The notion that California is in an inferior position to defend a ban on gay marriage because it “grants same-sex partners all the substantive rights of marriage” is something that only a modern-day lawyer could come up with. Apparently, the Obama administration believes that California’s case would be stronger if it withheld more rights from gay couples. But doing so would exhibit more of the “prejudice” that the Justice Department decries.
I doubt that anyone at the Justice Department or in the Obama administration really believes the counter-intuitive theory that California’s ban is more problematic because of California’s relatively benign approach to gay marriage. Perhaps DOJ ended up making this argument, in part at least, because it is pitching to Justice Kennedy, the swing Justice in this case.

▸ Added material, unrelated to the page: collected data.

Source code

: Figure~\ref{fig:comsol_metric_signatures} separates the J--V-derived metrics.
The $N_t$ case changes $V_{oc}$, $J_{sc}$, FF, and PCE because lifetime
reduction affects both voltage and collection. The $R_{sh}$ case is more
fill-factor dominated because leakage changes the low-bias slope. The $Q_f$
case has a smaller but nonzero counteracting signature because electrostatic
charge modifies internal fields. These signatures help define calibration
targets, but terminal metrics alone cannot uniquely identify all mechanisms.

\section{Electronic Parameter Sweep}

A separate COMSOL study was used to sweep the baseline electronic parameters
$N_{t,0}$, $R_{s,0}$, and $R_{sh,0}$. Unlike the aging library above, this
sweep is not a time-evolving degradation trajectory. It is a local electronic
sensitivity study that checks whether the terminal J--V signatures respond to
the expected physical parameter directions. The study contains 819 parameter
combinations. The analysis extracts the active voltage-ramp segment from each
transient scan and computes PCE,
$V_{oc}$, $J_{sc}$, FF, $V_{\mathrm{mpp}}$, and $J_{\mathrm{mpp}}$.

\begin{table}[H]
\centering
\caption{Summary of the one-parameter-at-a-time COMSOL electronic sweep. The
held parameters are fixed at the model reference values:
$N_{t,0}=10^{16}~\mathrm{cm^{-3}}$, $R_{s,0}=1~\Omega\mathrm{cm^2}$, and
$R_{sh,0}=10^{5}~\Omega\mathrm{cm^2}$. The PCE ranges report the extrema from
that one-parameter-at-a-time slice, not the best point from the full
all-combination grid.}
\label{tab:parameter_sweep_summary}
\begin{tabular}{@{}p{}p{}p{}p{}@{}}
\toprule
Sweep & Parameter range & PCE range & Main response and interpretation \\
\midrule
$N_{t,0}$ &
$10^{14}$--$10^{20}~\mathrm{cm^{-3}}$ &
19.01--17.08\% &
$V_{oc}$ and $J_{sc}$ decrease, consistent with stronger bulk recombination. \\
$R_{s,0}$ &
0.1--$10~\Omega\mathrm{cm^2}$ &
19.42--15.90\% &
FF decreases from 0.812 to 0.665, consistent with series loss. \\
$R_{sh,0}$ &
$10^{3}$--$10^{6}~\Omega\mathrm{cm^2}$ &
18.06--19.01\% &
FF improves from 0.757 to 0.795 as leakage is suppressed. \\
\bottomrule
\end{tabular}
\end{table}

Kennedy has expressed libertarian views in other gay rights cases, but also believes strongly in federalism. Thus, the Justice Department wants to offer him ways to invalidate California’s gay marriage ban that do not entail a federalized redefinition of marriage.
But although the DOJ’s position may not logically entail such a redefinition, few doubt that this outcome would follow. As Richard Socarides, an adviser to former president Clinton on gay and lesbian issues puts it:
If the court accepts the reasoning that the White House has put forward, every state’s anti-gay-marriage amendment will fall quickly. Make no mistake about it, the brief is a very bold endorsement of full equality. . .This is fantastic.
California has formulated a middle ground position on the highly controversial and emotionally charged issue of gay marriage. This doesn’t necessarily mean that California has acted constitutionally. But please don’t pretend that to strike down California’s temperate resolution (for now) of the gay marriage issue would not be an affront to federalism.